(Records for processing)

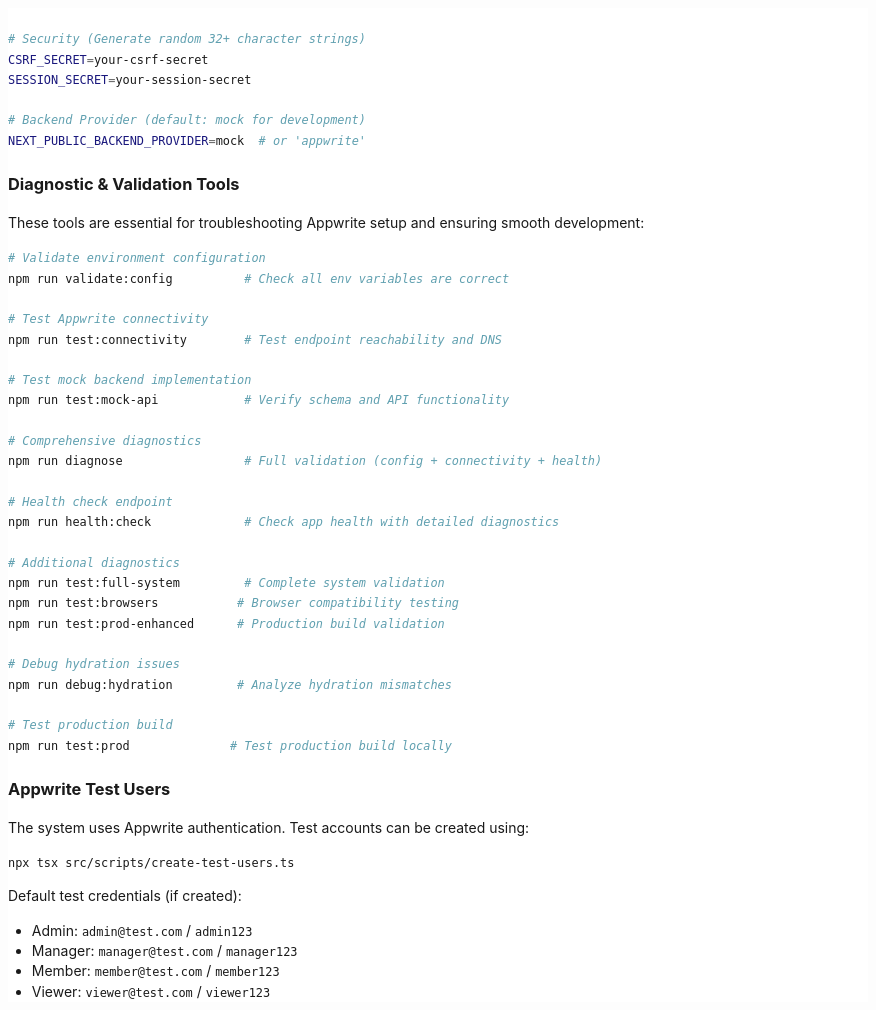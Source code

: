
 ```bash

# Security (Generate random 32+ character strings)
CSRF_SECRET=your-csrf-secret
SESSION_SECRET=your-session-secret

# Backend Provider (default: mock for development)
NEXT_PUBLIC_BACKEND_PROVIDER=mock  # or 'appwrite'
```

### Diagnostic & Validation Tools
These tools are essential for troubleshooting Appwrite setup and ensuring smooth development:

```bash
# Validate environment configuration
npm run validate:config          # Check all env variables are correct

# Test Appwrite connectivity
npm run test:connectivity        # Test endpoint reachability and DNS

# Test mock backend implementation
npm run test:mock-api            # Verify schema and API functionality

# Comprehensive diagnostics
npm run diagnose                 # Full validation (config + connectivity + health)

# Health check endpoint
npm run health:check             # Check app health with detailed diagnostics

# Additional diagnostics
npm run test:full-system         # Complete system validation
npm run test:browsers           # Browser compatibility testing
npm run test:prod-enhanced      # Production build validation

# Debug hydration issues
npm run debug:hydration         # Analyze hydration mismatches

# Test production build
npm run test:prod              # Test production build locally
```

### Appwrite Test Users
The system uses Appwrite authentication. Test accounts can be created using:
```bash
npx tsx src/scripts/create-test-users.ts
```

Default test credentials (if created):
- Admin: `admin@test.com` / `admin123`
- Manager: `manager@test.com` / `manager123`
- Member: `member@test.com` / `member123`
- Viewer: `viewer@test.com` / `viewer123`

(End Records for processing)

Copy all records exactly, no images.

Source code

:
 ```bash

# Security (Generate random 32+ character strings)
CSRF_SECRET=your-csrf-secret
SESSION_SECRET=your-session-secret

# Backend Provider (default: mock for development)
NEXT_PUBLIC_BACKEND_PROVIDER=mock  # or 'appwrite'
```

### Diagnostic & Validation Tools
These tools are essential for troubleshooting Appwrite setup and ensuring smooth development:

```bash
# Validate environment configuration
npm run validate:config          # Check all env variables are correct

# Test Appwrite connectivity
npm run test:connectivity        # Test endpoint reachability and DNS

# Test mock backend implementation
npm run test:mock-api            # Verify schema and API functionality

# Comprehensive diagnostics
npm run diagnose                 # Full validation (config + connectivity + health)

# Health check endpoint
npm run health:check             # Check app health with detailed diagnostics

# Additional diagnostics
npm run test:full-system         # Complete system validation
npm run test:browsers           # Browser compatibility testing
npm run test:prod-enhanced      # Production build validation

# Debug hydration issues
npm run debug:hydration         # Analyze hydration mismatches

# Test production build
npm run test:prod              # Test production build locally
```

### Appwrite Test Users
The system uses Appwrite authentication. Test accounts can be created using:
```bash
npx tsx src/scripts/create-test-users.ts
```

Default test credentials (if created):
- Admin: `admin@test.com` / `admin123`
- Manager: `manager@test.com` / `manager123`
- Member: `member@test.com` / `member123`
- Viewer: `viewer@test.com` / `viewer123`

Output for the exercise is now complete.